Chaos Mesh – Cloud Native Chaos Engineering

In this post, we discuss the resilience test problem and why chaos mesh emerged. Then we go over a lab of chaos mesh with a few experiments.

The Problem

I used to support a server application installed in customer’s data centre. The server application receives data from client application, cleanse the data and put them on customer-managed storage. Unfortunately, the customer-managed storage system hang up from time to time. When this happens, the application does not get an I/O failure to begin with so it continues to serve client traffic with many threads pending for I/O completion. All the threads will fail eventually after a long, unresponsive pause.

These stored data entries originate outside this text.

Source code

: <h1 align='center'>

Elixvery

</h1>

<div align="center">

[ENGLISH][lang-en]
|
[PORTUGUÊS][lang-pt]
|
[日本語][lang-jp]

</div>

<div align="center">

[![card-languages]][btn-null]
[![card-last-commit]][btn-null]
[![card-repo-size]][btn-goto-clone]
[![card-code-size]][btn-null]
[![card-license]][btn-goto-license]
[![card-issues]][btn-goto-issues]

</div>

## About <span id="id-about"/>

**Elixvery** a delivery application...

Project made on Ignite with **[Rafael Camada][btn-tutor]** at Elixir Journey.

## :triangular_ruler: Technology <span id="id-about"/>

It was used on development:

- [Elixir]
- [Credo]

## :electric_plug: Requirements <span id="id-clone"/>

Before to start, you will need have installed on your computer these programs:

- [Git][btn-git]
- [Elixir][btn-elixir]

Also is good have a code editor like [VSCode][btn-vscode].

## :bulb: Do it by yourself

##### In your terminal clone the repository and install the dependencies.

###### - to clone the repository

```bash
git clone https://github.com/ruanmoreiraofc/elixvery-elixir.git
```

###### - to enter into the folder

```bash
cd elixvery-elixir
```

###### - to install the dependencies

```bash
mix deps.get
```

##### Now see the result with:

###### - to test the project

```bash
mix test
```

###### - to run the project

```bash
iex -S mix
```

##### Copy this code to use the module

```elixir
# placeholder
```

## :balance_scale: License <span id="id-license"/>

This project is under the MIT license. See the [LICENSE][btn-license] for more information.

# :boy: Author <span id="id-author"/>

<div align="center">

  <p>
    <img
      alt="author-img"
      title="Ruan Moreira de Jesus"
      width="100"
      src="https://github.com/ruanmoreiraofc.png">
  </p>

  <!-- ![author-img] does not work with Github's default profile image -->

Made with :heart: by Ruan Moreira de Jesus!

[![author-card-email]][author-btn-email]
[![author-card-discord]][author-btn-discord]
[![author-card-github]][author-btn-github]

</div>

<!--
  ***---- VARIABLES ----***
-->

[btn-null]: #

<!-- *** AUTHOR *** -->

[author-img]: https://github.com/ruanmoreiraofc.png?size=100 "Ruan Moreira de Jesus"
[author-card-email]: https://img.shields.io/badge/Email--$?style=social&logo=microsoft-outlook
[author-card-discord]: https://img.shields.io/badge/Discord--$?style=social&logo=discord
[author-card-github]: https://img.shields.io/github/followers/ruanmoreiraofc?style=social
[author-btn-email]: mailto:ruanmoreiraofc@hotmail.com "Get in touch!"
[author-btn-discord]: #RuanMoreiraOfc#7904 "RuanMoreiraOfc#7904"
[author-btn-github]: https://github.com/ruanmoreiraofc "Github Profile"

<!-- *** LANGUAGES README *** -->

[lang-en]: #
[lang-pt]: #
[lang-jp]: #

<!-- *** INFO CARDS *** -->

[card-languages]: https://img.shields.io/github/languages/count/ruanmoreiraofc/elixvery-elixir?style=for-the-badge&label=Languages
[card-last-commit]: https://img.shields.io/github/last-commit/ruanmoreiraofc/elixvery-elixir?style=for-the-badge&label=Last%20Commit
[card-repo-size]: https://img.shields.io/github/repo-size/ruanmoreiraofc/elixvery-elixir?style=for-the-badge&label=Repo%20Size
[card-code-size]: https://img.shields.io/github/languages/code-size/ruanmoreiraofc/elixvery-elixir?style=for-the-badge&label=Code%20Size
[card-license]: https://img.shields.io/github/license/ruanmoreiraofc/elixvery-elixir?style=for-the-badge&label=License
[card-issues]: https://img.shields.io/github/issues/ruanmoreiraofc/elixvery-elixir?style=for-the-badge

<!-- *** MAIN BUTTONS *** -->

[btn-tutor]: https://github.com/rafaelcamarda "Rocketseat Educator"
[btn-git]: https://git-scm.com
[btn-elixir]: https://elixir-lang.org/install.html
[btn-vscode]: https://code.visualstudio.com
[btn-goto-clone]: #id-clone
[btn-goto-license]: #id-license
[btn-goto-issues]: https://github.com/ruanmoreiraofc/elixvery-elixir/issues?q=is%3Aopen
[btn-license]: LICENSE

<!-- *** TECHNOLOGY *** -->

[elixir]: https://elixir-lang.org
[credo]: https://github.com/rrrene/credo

What is really bad, is that the server application first acknowledges the client application of the recipient of their data, and then asynchronously archive them to the customer’s storage. In this case, the client applications think they securely send out the data upon receiving acknowledgement. However, the server application lost the data afterwards because it does not interact with storage system in a fail-safe fashion. As a result, I often find myself in the business of restoring client data from the cache directory on the servers, and grumbling about how the quality process allowed this issue slipped into production.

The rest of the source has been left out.